Get Over it
Reflecting back 1 year ago, I remember there was a time where something had a huge effect on me. And it ate at me everyday. Losing someone sucks; whether its someone passing away or someone choosing to leave you behind. And I guess the issue I had with the whole situation at the time was that it felt like the sadness or hurt kept lingering around me. Literally every single day, it was a copy and paste type of day. I would get up feeling the same. As if the dark cloud hung over me everywhere I went. And this would feel like it would not get better.
I remember looking at my friends and family for some guidance on what to do. Of course, they offer me some advices with "Order yourself a drink, and don't even over think, go out tonight". "why you staying home today?" "go out tonight". And I think my biggest question often left unanswered or maybe the answer I was looking for isn't there is "When will all of this completely stop and I don't have to feel this way anymore?". And of course they would answer me with "man just give it some time, you'll get over it soon". But you see, the issue for me is that "TIME" seems to have stood still. You feel stuck feeling this way for what seems to be eternity. Its funny because looking back now, it does feel like its a bit silly, but when you're in it, its almost like nothing is eluding to you getting over it and you can't really help but laugh, but also understand. but yeah, I remember being upset at the fact that time would not move for me and it sucked a lot feeling that way, for days and weeks and months.
Boy this house is way too clean
But something...in the least expected way, seems to have whispered to me reassuring me that time has in fact, been moving all along. It was a tree.

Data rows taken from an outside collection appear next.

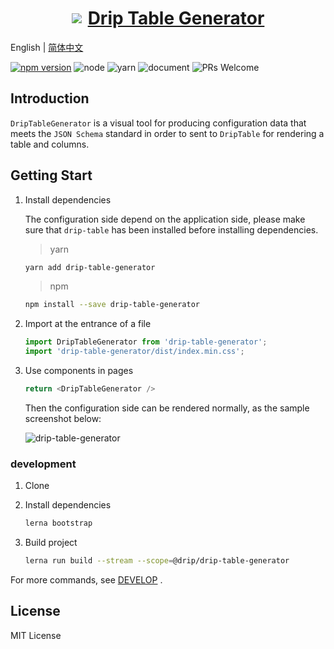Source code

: <a href='http://drip-table.jd.com/'>
  <h1 style="display: flex; align-items: center; justify-content: center">
    <img src='https://storage.360buyimg.com/imgtools/7e0e546a96-d962c880-f9a2-11eb-bf08-d585041b7c80.svg'/>
    <span style="margin-left: 10px">Drip Table Generator</span>
  </h1>
</a>

English | [简体中文](./README.zh-CN.md)

[![npm version](https://img.shields.io/npm/v/drip-table.svg?style=flat)](https://www.npmjs.com/package/drip-table-generator)
![node](https://img.shields.io/badge/node-%3E%3D13.14.0-blue.svg)
![yarn](https://img.shields.io/badge/yarn-%3E%3D1.0.0-blue.svg)
![document](https://img.shields.io/badge/documentation-yes-brightgreen.svg)
![PRs Welcome](https://img.shields.io/badge/PRs-welcome-brightgreen.svg)

## Introduction

`DripTableGenerator` is a visual tool for producing configuration data that meets the `JSON Schema` standard in order to sent to `DripTable` for rendering a table and columns.

## Getting Start

1. Install dependencies

    The configuration side depend on the application side, please make sure that `drip-table` has been installed before installing dependencies.

    > yarn

    ```sh
    yarn add drip-table-generator
    ```

    > npm

    ```sh
    npm install --save drip-table-generator
    ```

2. Import at the entrance of a file

    ```js | pure
    import DripTableGenerator from 'drip-table-generator';
    import 'drip-table-generator/dist/index.min.css';
    ```

3. Use components in pages

    ```js | pure
    return <DripTableGenerator />
    ```

    Then the configuration side can be rendered normally, as the sample screenshot below:

    ![drip-table-generator](https://storage.360buyimg.com/imgtools/287adb8078-a09940a0-efc4-11ed-b3db-7f20d4d9a150.gif)

### development

1. Clone

2. Install dependencies

    ```sh
    lerna bootstrap
    ```

3. Build project

    ```sh
    lerna run build --stream --scope=@drip/drip-table-generator
    ```

For more commands, see [DEVELOP](./DEVELOP.md) .

## License
MIT License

Lol yes a tree has sent me some weird nature signals letting me know that I am getting better, and I am improving and that time is indeed moving.
There was this tree I always stand under while waiting for my shuttle to work. After parking at the lot, I would stand and wait under the tree for shade or shelter from the rain. Its crazy because at this point, it was December. And I noticed that the tree no longer had leaves. At that very moment, everything hit me like a truck. And I realize then, that time has been moving all along. I guess what I noticed back then is that during the time of pain or sadness, I remember hating everything in my surrounding that reminded me of that sad part of my life. I hated looking at the skyline, I hate looking at the walls in my room, I hated the view of my office, I hated my everyday routine. I literally hated everything that was around me. I hated that tree, that I stand under. It feels like it was laughing at me for being so sad by whatever is effecting me. And its funny. Because that very tree that let me know that it was there when it was hot and I needed shade from the sun is now unable to help me because its leaf-less in the winter. That was the symbol of time moving.
So...yes. Time is probably the only thing that can help you get over something tragic. Believe me. I know if you're reading this and you too, are asking "how can time possibly do that", my only advice is that you need to grab a chair, set it down, and just fucking sit there in the eye of the storm...and let time do its thing. I think the thing is that when something hurts or when something tragic, we want to simply escape or get it over with. But the truth is the best way is to face it head on and let time do it's medicine. Of course, you don't want to just sit there...you want to improve and be better. Obviously sitting around and do nothing hoping you'll get over it doesn't work. So in the mean TIME, take the time to build....yourself.......a bridge....and.....GET OVER IT.